• YOUR INSTRUCTIONS:
What is needed is a single figure: how many lines of the records below contain the word "productivity".

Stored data
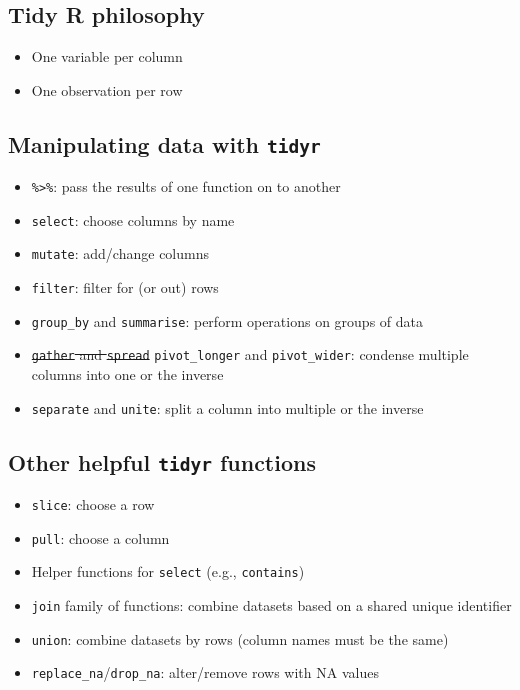 \documentclass[
]{book}
\providecommand{\tightlist}{%
  \setlength{\itemsep}{0pt}\setlength{\parskip}{0pt}}
\begin{document}
\hypertarget{tidy-r-philosophy}{%
\subsection{Tidy R philosophy}\label{tidy-r-philosophy}}

\begin{itemize}
\tightlist
\item
  One variable per column
\item
  One observation per row
\end{itemize}

\hypertarget{manipulating-data-with-tidyr}{%
\subsection{\texorpdfstring{Manipulating data with \texttt{tidyr}}{Manipulating data with tidyr}}\label{manipulating-data-with-tidyr}}

\begin{itemize}
\tightlist
\item
  \texttt{\%\textgreater{}\%}: pass the results of one function on to another
\item
  \texttt{select}: choose columns by name
\item
  \texttt{mutate}: add/change columns
\item
  \texttt{filter}: filter for (or out) rows
\item
  \texttt{group\_by} and \texttt{summarise}: perform operations on groups of data
\item
  \sout{\mbox{\texttt{gather}} and \mbox{\texttt{spread}}} \texttt{pivot\_longer} and \texttt{pivot\_wider}: condense multiple columns into one or the inverse
\item
  \texttt{separate} and \texttt{unite}: split a column into multiple or the inverse
\end{itemize}

\hypertarget{other-helpful-tidyr-functions}{%
\subsection{\texorpdfstring{Other helpful \texttt{tidyr} functions}{Other helpful tidyr functions}}\label{other-helpful-tidyr-functions}}

\begin{itemize}
\tightlist
\item
  \texttt{slice}: choose a row
\item
  \texttt{pull}: choose a column
\item
  Helper functions for \texttt{select} (e.g., \texttt{contains})
\item
  \texttt{join} family of functions: combine datasets based on a shared unique identifier
\item
  \texttt{union}: combine datasets by rows (column names must be the same)
\item
  \texttt{replace\_na}/\texttt{drop\_na}: alter/remove rows with NA values
\end{itemize}
\end{document}
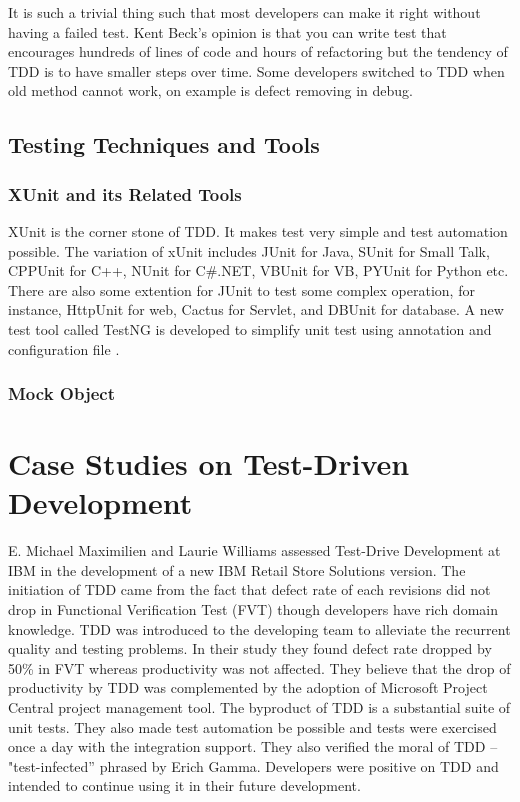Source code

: It is such a trivial thing such that most developers can make it right
without having a failed test. Kent Beck's opinion is that you can write
test that encourages hundreds of lines of code and hours of refactoring but
the tendency of TDD is to have smaller steps over time. Some developers
switched to TDD when old method cannot work, on example is defect removing
in debug.

\subsection{Testing Techniques and Tools}
\subsubsection{XUnit and its Related Tools}
XUnit is the corner stone of TDD. It makes test very simple and test
automation possible. The variation of xUnit includes JUnit for
Java\cite{JUnit}, SUnit for Small Talk\cite{SUnit}, CPPUnit for
C++\cite{CPPUnit}, NUnit for C\#.NET\cite{NUnit}, VBUnit for
VB\cite{VBUnit}, PYUnit for Python\cite{PYUnit} etc.  There are also some
extention for JUnit to test some complex operation, for instance, HttpUnit
for web\cite{HttpUnit}, Cactus for Servlet\cite{Cactus}, and DBUnit for
database\cite{DBUnit}. A new test tool called TestNG is developed to
simplify unit test using annotation and configuration file \cite{TestNG}.

\subsubsection{Mock Object}

\section{Case Studies on Test-Driven Development}
E. Michael Maximilien and Laurie Williams assessed Test-Drive Development
at IBM in the development of a new IBM Retail Store Solutions
version.\cite{Maximilien:03} The initiation of TDD came from the fact that
defect rate of each revisions did not drop in Functional Verification Test
(FVT) though developers have rich domain knowledge. TDD was introduced to
the developing team to alleviate the recurrent quality and testing
problems.  In their study they found defect rate dropped by 50\% in FVT
whereas productivity was not affected.  They believe that the drop of
productivity by TDD was complemented by the adoption of Microsoft Project
Central project management tool. The byproduct of TDD is a substantial
suite of unit tests. They also made test automation be possible and tests
were exercised once a day with the integration support. They also verified
the moral of TDD -- "test-infected'' phrased by Erich Gamma\cite{Beck:03}.
Developers were positive on TDD and intended to continue using it in their
future development.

• ANSWER TO THIS TASK:
2